The scene is familiar enough. A kitten tires of stalking and chasing a ball. It suddenly and without warning flips one of its paws under the ball, flinging it up into the air and backwards over its head. As the ball flies through the air, the kitten swings round and follows it, pouncing on it and 'killing' it yet again. As a slight variation, faced with a larger ball, it will perform the backward flip using both front feet at the same time. The usual interpretation of this playful behaviour is that the kitten is being inventive and cunningly intelligent. because its toy will not fly up into the air like a living bird, the kitten 'puts life into it' by flinging the ball over its shoulder, so that it can then enjoy pursuing the more excitingly 'lively' preysubstitute. This credits the kitten with a remarkable capacity for creative play – for inventing a bird in flight. In support of this idea is the fact that no adult cat hunting a real bird would use the 'flip-up' action of the front paws. This action, it is argued, is the truly inventive movement, reflecting the kitten's advanced intelligence. unfortunately this interpretation is wrong. It is based on an ignorance of the instinctive hunting actions of the cat.
In the wild state, cats have three different patterns of attack, depending on whether they are hunting mice, birds or fish. With mice, they stalk, pounce, trap with the front feet and then bite. With birds they stalk, pounce and then, if the bird flies up into the air, they leap up after it, swiping at it with both front feet at once. If they are quick enough and trap the bird's body in the pincer movement of their front legs, they pull it down to the ground for the killing-bite. less familiar is the way in which cats hunt for fish. They do this by lying in wait at the water's edge and then, when an unwary fish swims near, they dip a paw swiftly into the water and slide it rapidly under the fish's body, flipping the fish up out of the water. The direction of the flip is back and over the cat's shoulders, and it flings the fish clear of the water.

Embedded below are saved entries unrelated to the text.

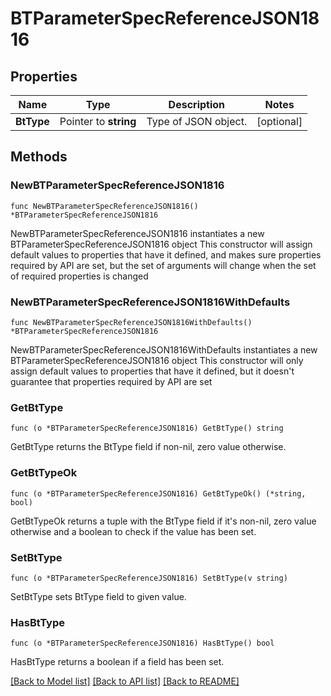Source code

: # BTParameterSpecReferenceJSON1816

## Properties

Name | Type | Description | Notes
------------ | ------------- | ------------- | -------------
**BtType** | Pointer to **string** | Type of JSON object. | [optional] 

## Methods

### NewBTParameterSpecReferenceJSON1816

`func NewBTParameterSpecReferenceJSON1816() *BTParameterSpecReferenceJSON1816`

NewBTParameterSpecReferenceJSON1816 instantiates a new BTParameterSpecReferenceJSON1816 object
This constructor will assign default values to properties that have it defined,
and makes sure properties required by API are set, but the set of arguments
will change when the set of required properties is changed

### NewBTParameterSpecReferenceJSON1816WithDefaults

`func NewBTParameterSpecReferenceJSON1816WithDefaults() *BTParameterSpecReferenceJSON1816`

NewBTParameterSpecReferenceJSON1816WithDefaults instantiates a new BTParameterSpecReferenceJSON1816 object
This constructor will only assign default values to properties that have it defined,
but it doesn't guarantee that properties required by API are set

### GetBtType

`func (o *BTParameterSpecReferenceJSON1816) GetBtType() string`

GetBtType returns the BtType field if non-nil, zero value otherwise.

### GetBtTypeOk

`func (o *BTParameterSpecReferenceJSON1816) GetBtTypeOk() (*string, bool)`

GetBtTypeOk returns a tuple with the BtType field if it's non-nil, zero value otherwise
and a boolean to check if the value has been set.

### SetBtType

`func (o *BTParameterSpecReferenceJSON1816) SetBtType(v string)`

SetBtType sets BtType field to given value.

### HasBtType

`func (o *BTParameterSpecReferenceJSON1816) HasBtType() bool`

HasBtType returns a boolean if a field has been set.


[[Back to Model list]](../README.md#documentation-for-models) [[Back to API list]](../README.md#documentation-for-api-endpoints) [[Back to README]](../README.md)


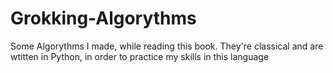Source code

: # Grokking-Algorythms
Some Algorythms I made, while reading this book. They're classical and are wtitten in Python, in order to practice my skills in this language
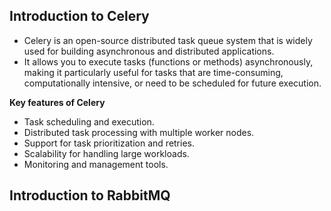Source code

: 
## Introduction to Celery

- Celery is an open-source distributed task queue system that is widely used for building asynchronous and distributed applications.
- It allows you to execute tasks (functions or methods) asynchronously, making it particularly useful for tasks that are time-consuming, computationally intensive, or need to be scheduled for future execution.

**Key features of Celery**
- Task scheduling and execution.
- Distributed task processing with multiple worker nodes.
- Support for task prioritization and retries.
- Scalability for handling large workloads.
- Monitoring and management tools.




## Introduction to RabbitMQ

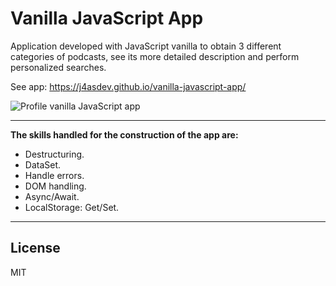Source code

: # Vanilla JavaScript App

Application developed with JavaScript vanilla to obtain 3 different categories of podcasts, see its more detailed description and perform personalized searches.

See app: https://j4asdev.github.io/vanilla-javascript-app/

![Profile vanilla JavaScript app](https://i.ibb.co/7ytvYW9/screencapture-j4asdev-github-io-vanilla-javascript-app-2019-02-18-17-06-24.png)

__________________________________________________________________________________________________

**The skills handled for the construction of the app are:**

* Destructuring.
* DataSet.
* Handle errors.
* DOM handling.
* Async/Await.
* LocalStorage: Get/Set.
__________________________________________________________________________________________________


## License

MIT
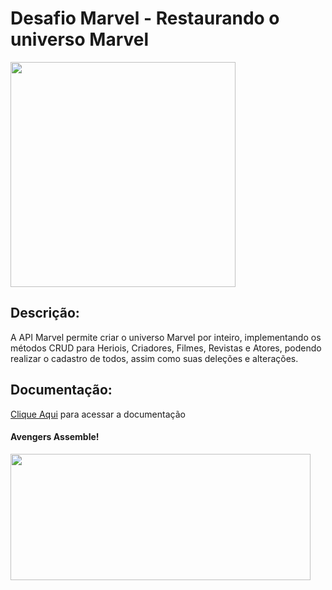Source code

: # Desafio Marvel - Restaurando o universo Marvel
<a href="https://mxllo-marvel.herokuapp.com/">
<img src="https://i.pinimg.com/originals/09/29/1f/09291f53e8d07c54e117c3abbf704f35.png" height=360></a>

## Descrição:
  A API Marvel permite criar o universo Marvel por inteiro, implementando os métodos CRUD para Heriois, Criadores, Filmes, Revistas e Atores, podendo realizar o cadastro de todos, assim como suas deleções e alterações.
  
## Documentação: 
  <a href="https://mxllo-marvel.herokuapp.com/swagger-ui.html">Clique Aqui</a> para acessar a documentação

#### Avengers Assemble!
<img src="https://media.giphy.com/media/j2pWZpr5RlpCodOB0d/giphy.gif" width="480" height="202">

As the startled fish lands on the grass behind the cat, the hunter swings round and pounces. If the fish is too large to be flipped with the claws of just one front foot, then the cat may risk plunging both front feet into the water at once, grabbing the fish from underneath with its extended claws and then flinging the prey bodily backwards over its head. It is these instinctive fishing actions that the kittens are performing with their 'flip-up' of the toy ball, not some new action they have learned or invented. The reason why this has been overlooked in the past is because few people have watched cats fishing successfully in the wild, whereas many people have seen their pets leaping up at birds on the garden lawn. A Dutch research project was able to reveal that the scooping up of fish from the water, using the 'flip-up' action, matures surprisingly early and without the benefit of maternal instruction. Kittens allowed to hunt fish regularly from their fifth week of life onwards, but in the absence of their mother, became successful anglers by the age of seven weeks. So the playful kitten throwing a ball over its shoulder is really doing no more than it would do for real, if it were growing up in the wild, near a pond or river.